» Task to complete: Scan the records for the string "huggingface"; copy each line where it occurs.
Start of Data for this exercise
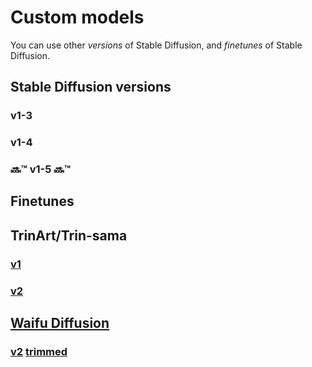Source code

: # Custom models

You can use other *versions* of Stable Diffusion, and *finetunes* of Stable Diffusion.

## Stable Diffusion versions

### v1-3

### v1-4

### 🔜™️ v1-5 🔜™️ 

## Finetunes

## TrinArt/Trin-sama

### [v1](https://huggingface.co/naclbit/trinart_stable_diffusion)

### [v2](https://huggingface.co/naclbit/trinart_stable_diffusion_v2)

## [Waifu Diffusion](https://huggingface.co/hakurei/waifu-diffusion)

### [v2](https://storage.googleapis.com/ws-store2/wd-v1-2-full-ema.ckpt) [trimmed](https://huggingface.co/crumb/pruned-waifu-diffusion)

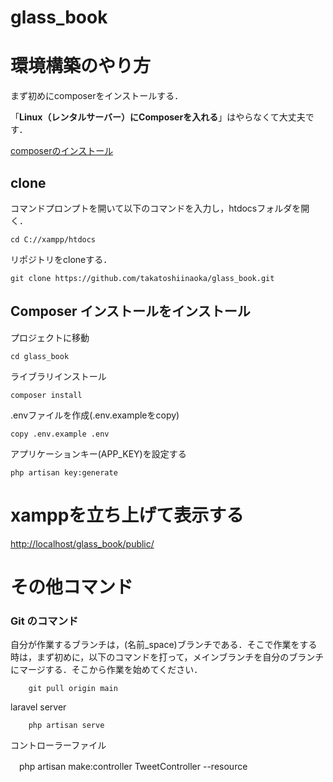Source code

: # glass_book

# 環境構築のやり方
まず初めにcomposerをインストールする．

「**Linux（レンタルサーバー）にComposerを入れる**」はやらなくて大丈夫です．

[composerのインストール](https://laraweb.net/surrounding/1669/)

## clone
コマンドプロンプトを開いて以下のコマンドを入力し，htdocsフォルダを開く．
        
    cd C://xampp/htdocs
        
リポジトリをcloneする．

    git clone https://github.com/takatoshiinaoka/glass_book.git

## Composer インストールをインストール
プロジェクトに移動

    cd glass_book
    
ライブラリインストール

    composer install
    
.envファイルを作成(.env.exampleをcopy)

    copy .env.example .env 
    
アプリケーションキー(APP_KEY)を設定する

    php artisan key:generate

# xamppを立ち上げて表示する

[http://localhost/glass_book/public/](http://localhost/glass_book/public/)

# その他コマンド
### Git のコマンド

自分が作業するブランチは，(名前\_space)ブランチである．そこで作業をする時は，まず初めに，以下のコマンドを打って，メインブランチを自分のブランチにマージする．そこから作業を始めてください．

        git pull origin main
        
laravel server

        php artisan serve
        
コントローラーファイル

   　php artisan make:controller TweetController --resource
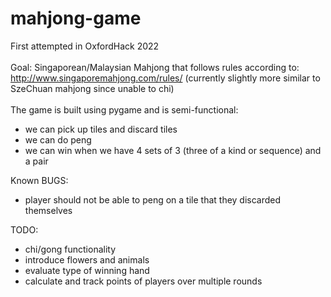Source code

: # mahjong-game
First attempted in OxfordHack 2022\
\
Goal:
Singaporean/Malaysian Mahjong that follows rules according to: http://www.singaporemahjong.com/rules/ 
(currently slightly more similar to SzeChuan mahjong since unable to chi)\
\
The game is built using pygame and is semi-functional:
- we can pick up tiles and discard tiles
- we can do peng
- we can win when we have 4 sets of 3 (three of a kind or sequence) and a pair

[//]: # (Hello)
Known BUGS:
- player should not be able to peng on a tile that they discarded themselves

[//]: # (Hello)
TODO:
- chi/gong functionality
- introduce flowers and animals
- evaluate type of winning hand
- calculate and track points of players over multiple rounds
End of Data for this exercise
» Solution for this problem:
### [v1](https://huggingface.co/naclbit/trinart_stable_diffusion)
### [v2](https://huggingface.co/naclbit/trinart_stable_diffusion_v2)
## [Waifu Diffusion](https://huggingface.co/hakurei/waifu-diffusion)
### [v2](https://storage.googleapis.com/ws-store2/wd-v1-2-full-ema.ckpt) [trimmed](https://huggingface.co/crumb/pruned-waifu-diffusion)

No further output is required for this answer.